What is needed: The records below hold a stretch from the line with "performance across segments." through the line with "the competitive landscape."; return exactly those lines, ends included, and nothing more.

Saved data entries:
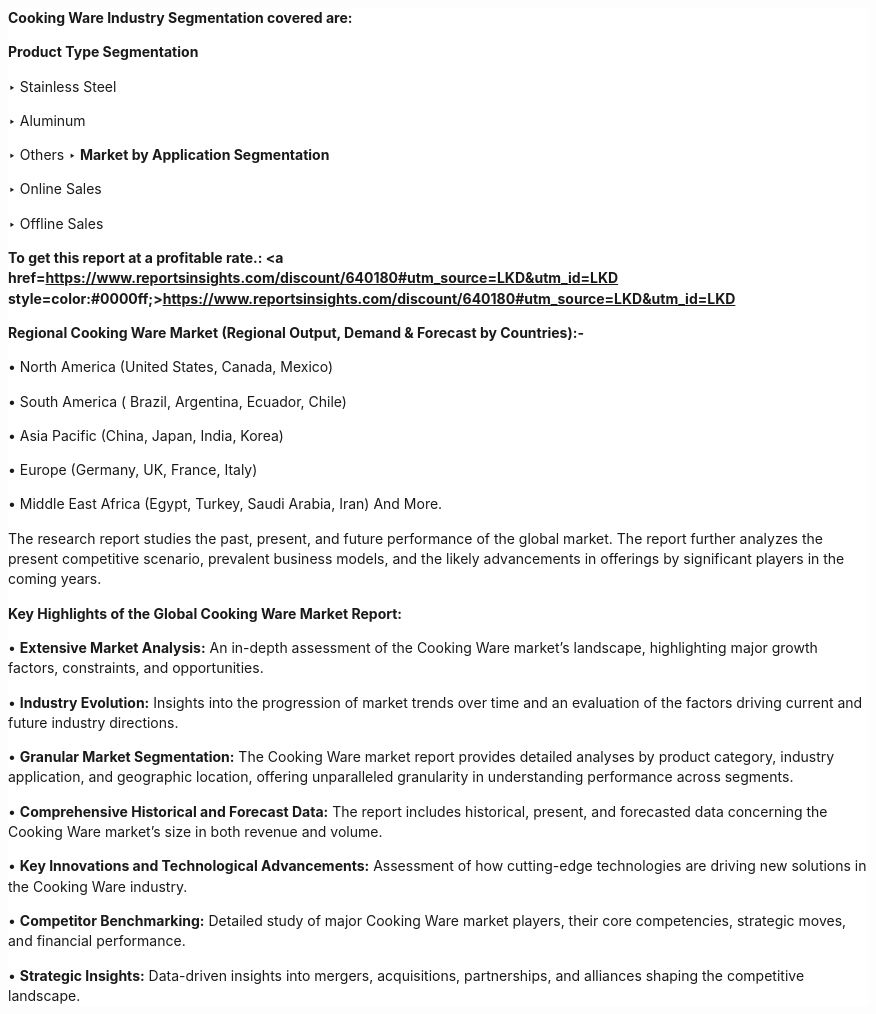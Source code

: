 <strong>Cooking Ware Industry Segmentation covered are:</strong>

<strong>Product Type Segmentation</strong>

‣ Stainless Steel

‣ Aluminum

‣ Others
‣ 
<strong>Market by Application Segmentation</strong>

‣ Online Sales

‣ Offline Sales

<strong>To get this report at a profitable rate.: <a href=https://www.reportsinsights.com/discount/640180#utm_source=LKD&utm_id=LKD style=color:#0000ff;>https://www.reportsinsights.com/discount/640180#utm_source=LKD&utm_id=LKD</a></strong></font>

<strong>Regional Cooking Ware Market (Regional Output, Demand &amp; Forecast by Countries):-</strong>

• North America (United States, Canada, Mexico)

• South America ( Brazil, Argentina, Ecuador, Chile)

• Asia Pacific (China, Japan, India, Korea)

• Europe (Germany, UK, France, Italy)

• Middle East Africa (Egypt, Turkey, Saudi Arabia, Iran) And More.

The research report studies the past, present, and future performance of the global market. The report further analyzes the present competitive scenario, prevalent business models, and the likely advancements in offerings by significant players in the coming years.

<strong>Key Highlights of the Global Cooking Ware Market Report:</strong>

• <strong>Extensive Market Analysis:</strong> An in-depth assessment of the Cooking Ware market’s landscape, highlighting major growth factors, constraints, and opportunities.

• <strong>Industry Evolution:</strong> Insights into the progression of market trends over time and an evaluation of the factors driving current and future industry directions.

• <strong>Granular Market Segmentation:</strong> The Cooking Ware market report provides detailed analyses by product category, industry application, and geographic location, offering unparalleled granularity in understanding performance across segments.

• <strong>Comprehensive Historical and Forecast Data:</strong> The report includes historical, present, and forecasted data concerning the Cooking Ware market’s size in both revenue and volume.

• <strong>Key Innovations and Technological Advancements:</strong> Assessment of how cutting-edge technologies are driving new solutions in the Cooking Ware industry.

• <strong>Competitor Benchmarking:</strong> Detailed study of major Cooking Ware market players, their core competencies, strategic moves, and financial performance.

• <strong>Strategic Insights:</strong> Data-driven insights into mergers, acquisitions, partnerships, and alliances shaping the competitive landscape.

* * *

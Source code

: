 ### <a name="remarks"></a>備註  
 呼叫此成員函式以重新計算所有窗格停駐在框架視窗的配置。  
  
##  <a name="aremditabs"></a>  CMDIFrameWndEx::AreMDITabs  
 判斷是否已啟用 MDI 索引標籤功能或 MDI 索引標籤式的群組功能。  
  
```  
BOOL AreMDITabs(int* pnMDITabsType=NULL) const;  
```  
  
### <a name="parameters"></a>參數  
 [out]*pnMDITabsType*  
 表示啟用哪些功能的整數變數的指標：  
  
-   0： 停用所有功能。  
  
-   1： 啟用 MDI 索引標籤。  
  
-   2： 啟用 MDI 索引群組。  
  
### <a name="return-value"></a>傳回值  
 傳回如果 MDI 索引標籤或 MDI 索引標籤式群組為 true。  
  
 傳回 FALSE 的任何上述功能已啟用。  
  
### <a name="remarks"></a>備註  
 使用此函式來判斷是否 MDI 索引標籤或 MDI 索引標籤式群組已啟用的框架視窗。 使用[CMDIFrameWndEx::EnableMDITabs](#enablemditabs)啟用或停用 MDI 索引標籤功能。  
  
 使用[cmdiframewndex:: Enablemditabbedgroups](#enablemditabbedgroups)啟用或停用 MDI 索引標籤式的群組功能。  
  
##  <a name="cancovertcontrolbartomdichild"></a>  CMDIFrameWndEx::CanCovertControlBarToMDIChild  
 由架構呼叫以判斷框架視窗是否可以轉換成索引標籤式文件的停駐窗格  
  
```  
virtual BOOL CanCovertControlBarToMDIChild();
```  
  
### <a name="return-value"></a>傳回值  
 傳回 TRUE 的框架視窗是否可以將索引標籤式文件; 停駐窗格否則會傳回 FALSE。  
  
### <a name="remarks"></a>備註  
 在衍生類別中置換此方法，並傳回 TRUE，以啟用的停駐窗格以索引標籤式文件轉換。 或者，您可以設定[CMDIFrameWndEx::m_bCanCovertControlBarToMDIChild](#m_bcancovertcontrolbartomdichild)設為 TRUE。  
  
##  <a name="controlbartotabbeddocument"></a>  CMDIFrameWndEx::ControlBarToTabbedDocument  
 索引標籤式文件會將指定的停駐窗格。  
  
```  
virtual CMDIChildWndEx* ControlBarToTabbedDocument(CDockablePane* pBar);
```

Answer to this task:
• <strong>Granular Market Segmentation:</strong> The Cooking Ware market report provides detailed analyses by product category, industry application, and geographic location, offering unparalleled granularity in understanding performance across segments.

• <strong>Comprehensive Historical and Forecast Data:</strong> The report includes historical, present, and forecasted data concerning the Cooking Ware market’s size in both revenue and volume.

• <strong>Key Innovations and Technological Advancements:</strong> Assessment of how cutting-edge technologies are driving new solutions in the Cooking Ware industry.

• <strong>Competitor Benchmarking:</strong> Detailed study of major Cooking Ware market players, their core competencies, strategic moves, and financial performance.

• <strong>Strategic Insights:</strong> Data-driven insights into mergers, acquisitions, partnerships, and alliances shaping the competitive landscape.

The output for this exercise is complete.